§ **Aim of the exercise**
In the entries below, find the line with "combining multiple pictures" and the line with "function for a". Return those two lines and all lines between them, exactly.

*** Opening Records shown ***

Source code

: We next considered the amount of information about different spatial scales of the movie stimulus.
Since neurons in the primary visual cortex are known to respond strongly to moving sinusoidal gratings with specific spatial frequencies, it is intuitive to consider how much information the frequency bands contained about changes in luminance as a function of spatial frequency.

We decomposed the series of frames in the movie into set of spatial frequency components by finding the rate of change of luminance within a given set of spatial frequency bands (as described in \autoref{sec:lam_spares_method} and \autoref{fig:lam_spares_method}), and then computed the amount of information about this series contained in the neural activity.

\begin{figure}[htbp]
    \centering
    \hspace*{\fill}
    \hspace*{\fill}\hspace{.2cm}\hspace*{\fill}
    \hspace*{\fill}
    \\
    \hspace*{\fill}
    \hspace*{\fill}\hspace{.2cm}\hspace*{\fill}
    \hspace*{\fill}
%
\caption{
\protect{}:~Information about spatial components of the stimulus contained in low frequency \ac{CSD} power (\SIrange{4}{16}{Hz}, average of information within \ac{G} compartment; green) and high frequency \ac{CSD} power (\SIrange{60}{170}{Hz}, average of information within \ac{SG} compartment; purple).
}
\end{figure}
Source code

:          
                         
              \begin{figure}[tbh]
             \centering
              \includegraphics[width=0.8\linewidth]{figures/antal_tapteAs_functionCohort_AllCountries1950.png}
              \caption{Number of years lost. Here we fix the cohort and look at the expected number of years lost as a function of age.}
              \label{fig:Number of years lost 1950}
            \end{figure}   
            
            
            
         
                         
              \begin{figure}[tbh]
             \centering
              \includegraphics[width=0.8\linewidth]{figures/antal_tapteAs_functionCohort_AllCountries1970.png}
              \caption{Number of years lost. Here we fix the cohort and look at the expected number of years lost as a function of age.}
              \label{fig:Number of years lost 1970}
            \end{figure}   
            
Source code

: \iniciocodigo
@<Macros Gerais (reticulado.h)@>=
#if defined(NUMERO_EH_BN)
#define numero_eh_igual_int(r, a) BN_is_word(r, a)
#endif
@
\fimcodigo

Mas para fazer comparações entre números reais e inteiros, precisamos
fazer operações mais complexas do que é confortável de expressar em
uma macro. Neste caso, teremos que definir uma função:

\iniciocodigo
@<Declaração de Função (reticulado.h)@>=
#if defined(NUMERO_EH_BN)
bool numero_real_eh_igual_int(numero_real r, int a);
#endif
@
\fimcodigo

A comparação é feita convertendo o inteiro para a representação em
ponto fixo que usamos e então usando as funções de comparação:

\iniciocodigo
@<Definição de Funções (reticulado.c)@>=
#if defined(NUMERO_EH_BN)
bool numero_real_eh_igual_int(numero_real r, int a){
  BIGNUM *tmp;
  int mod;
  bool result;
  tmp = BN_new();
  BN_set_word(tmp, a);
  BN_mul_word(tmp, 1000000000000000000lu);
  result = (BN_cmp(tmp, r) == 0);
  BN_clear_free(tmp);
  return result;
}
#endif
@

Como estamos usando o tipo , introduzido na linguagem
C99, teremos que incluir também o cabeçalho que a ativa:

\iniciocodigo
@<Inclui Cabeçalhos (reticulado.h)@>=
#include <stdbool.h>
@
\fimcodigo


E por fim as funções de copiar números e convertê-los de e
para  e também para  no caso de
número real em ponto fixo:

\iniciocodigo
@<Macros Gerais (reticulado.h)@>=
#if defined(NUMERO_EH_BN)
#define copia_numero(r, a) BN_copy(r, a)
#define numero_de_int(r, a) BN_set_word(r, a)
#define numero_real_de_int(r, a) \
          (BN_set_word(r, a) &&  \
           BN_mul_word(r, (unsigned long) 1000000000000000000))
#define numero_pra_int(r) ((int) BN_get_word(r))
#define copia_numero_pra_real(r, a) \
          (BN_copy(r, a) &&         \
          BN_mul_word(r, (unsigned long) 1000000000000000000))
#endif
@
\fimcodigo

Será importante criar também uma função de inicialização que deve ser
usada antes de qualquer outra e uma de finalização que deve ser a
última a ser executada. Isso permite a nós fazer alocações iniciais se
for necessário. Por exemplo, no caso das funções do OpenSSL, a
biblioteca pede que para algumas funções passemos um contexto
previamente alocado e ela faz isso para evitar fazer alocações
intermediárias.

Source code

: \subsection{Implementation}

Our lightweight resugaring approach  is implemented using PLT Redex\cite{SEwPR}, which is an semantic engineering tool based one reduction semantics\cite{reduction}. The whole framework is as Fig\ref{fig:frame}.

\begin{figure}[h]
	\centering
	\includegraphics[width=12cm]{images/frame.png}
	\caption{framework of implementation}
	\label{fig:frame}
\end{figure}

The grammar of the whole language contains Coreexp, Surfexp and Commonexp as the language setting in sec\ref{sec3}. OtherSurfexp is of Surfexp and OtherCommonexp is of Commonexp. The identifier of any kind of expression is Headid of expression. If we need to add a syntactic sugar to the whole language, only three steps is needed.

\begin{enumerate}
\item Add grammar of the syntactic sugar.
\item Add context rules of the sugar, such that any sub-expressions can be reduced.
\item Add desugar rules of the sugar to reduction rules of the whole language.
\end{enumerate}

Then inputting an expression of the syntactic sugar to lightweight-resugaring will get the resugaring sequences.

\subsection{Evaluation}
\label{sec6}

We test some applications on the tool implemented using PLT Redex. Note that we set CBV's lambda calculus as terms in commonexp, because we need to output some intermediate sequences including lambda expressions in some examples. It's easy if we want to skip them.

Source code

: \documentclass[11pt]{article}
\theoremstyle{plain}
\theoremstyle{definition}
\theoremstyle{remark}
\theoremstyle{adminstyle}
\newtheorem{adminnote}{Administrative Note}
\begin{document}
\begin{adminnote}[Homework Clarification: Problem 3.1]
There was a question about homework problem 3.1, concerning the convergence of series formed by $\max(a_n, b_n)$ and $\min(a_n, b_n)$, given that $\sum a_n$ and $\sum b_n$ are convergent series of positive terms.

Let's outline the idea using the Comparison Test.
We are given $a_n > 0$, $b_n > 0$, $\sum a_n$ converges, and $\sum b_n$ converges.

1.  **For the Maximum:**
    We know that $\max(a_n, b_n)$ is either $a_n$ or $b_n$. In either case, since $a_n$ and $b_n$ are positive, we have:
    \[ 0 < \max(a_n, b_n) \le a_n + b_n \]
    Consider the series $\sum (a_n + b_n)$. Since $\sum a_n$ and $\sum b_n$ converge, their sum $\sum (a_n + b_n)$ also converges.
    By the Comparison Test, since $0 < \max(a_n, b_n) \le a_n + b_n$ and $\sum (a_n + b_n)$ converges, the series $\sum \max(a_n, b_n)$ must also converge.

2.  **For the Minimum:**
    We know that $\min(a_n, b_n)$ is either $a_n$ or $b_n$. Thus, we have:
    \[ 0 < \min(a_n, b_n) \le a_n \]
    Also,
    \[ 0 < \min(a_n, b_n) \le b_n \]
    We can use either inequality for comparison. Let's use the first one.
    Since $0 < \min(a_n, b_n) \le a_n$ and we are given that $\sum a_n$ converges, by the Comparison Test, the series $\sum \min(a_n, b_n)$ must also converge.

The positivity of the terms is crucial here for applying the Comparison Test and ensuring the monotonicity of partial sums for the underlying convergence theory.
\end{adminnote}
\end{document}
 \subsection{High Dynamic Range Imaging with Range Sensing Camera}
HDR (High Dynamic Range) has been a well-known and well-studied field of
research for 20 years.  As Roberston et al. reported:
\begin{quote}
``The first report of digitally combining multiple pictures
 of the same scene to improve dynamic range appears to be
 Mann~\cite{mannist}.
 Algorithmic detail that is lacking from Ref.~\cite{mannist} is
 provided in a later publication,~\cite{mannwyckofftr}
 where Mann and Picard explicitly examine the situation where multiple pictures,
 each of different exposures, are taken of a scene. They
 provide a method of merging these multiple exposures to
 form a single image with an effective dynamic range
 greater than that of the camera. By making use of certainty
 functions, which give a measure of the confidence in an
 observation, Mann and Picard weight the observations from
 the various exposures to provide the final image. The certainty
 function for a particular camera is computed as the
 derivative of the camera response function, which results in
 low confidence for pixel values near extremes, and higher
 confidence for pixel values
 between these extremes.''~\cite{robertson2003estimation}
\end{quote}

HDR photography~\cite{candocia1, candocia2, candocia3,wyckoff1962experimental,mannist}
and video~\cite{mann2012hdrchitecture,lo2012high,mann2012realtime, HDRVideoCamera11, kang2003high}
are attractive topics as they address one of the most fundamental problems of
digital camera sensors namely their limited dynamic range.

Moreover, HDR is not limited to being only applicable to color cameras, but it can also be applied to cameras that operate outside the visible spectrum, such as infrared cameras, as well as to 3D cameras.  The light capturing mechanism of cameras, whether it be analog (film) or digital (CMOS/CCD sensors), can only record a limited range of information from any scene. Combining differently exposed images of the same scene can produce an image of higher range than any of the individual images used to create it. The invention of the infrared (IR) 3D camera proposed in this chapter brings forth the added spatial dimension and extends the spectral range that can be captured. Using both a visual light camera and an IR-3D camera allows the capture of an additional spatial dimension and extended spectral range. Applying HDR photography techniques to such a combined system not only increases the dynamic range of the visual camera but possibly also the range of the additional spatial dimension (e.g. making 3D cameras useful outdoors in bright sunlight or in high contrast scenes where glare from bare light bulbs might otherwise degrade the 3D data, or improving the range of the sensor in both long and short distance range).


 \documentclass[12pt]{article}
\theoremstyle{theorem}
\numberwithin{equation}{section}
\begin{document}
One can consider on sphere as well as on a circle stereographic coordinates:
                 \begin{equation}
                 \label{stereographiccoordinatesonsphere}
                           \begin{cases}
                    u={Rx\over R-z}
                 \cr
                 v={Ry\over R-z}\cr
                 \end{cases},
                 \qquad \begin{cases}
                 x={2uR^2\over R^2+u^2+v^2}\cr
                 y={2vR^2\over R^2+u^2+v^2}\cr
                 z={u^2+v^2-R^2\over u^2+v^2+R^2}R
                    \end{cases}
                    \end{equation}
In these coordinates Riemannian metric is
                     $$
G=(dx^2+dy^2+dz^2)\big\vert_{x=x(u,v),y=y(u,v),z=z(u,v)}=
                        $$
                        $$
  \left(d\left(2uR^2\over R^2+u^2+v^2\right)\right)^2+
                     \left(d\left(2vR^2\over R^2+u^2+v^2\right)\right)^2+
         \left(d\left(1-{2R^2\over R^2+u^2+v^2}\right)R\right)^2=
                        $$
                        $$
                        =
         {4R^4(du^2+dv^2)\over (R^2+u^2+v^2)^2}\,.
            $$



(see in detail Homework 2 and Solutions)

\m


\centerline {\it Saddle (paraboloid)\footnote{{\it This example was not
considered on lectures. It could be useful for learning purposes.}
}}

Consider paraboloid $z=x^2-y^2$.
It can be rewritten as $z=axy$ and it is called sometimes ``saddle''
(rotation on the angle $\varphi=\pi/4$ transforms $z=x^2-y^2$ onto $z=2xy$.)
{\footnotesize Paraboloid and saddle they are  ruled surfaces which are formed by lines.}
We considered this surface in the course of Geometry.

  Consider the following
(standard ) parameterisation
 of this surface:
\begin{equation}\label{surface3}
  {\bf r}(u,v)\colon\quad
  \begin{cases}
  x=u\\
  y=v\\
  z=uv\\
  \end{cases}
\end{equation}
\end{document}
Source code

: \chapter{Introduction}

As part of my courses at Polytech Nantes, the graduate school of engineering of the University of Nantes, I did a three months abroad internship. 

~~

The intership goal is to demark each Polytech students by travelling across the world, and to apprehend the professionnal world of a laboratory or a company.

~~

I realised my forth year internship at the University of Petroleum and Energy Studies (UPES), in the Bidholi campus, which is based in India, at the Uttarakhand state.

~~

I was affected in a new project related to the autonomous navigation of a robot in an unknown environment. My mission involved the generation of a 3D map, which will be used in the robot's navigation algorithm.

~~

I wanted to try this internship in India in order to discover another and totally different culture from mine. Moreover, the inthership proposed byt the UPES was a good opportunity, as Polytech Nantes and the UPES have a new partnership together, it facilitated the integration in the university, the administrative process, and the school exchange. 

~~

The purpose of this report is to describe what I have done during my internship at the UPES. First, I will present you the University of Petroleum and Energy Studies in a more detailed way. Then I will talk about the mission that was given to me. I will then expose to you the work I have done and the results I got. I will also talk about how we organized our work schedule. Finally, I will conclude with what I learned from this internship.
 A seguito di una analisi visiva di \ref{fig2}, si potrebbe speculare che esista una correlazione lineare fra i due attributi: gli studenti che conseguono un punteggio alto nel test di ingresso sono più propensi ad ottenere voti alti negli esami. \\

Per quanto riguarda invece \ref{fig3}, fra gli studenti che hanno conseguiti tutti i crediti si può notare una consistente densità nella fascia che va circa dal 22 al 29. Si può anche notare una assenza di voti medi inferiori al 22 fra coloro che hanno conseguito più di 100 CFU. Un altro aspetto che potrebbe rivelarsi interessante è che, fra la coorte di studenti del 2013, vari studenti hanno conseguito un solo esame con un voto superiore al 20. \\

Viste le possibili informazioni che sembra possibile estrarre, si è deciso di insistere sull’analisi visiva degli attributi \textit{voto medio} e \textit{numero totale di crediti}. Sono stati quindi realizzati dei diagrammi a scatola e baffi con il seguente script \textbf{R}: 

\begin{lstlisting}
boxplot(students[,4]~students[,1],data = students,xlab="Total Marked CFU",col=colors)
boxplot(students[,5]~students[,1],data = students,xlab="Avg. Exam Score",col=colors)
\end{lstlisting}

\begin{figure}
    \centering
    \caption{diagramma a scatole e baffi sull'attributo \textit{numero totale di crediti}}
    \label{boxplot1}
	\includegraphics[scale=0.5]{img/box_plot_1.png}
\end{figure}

*** Closing Records shown ***

§ **Solved exercise**
``The first report of digitally combining multiple pictures
 of the same scene to improve dynamic range appears to be
 Mann~\cite{mannist}.
 Algorithmic detail that is lacking from Ref.~\cite{mannist} is
 provided in a later publication,~\cite{mannwyckofftr}
 where Mann and Picard explicitly examine the situation where multiple pictures,
 each of different exposures, are taken of a scene. They
 provide a method of merging these multiple exposures to
 form a single image with an effective dynamic range
 greater than that of the camera. By making use of certainty
 functions, which give a measure of the confidence in an
 observation, Mann and Picard weight the observations from
 the various exposures to provide the final image. The certainty
 function for a particular camera is computed as the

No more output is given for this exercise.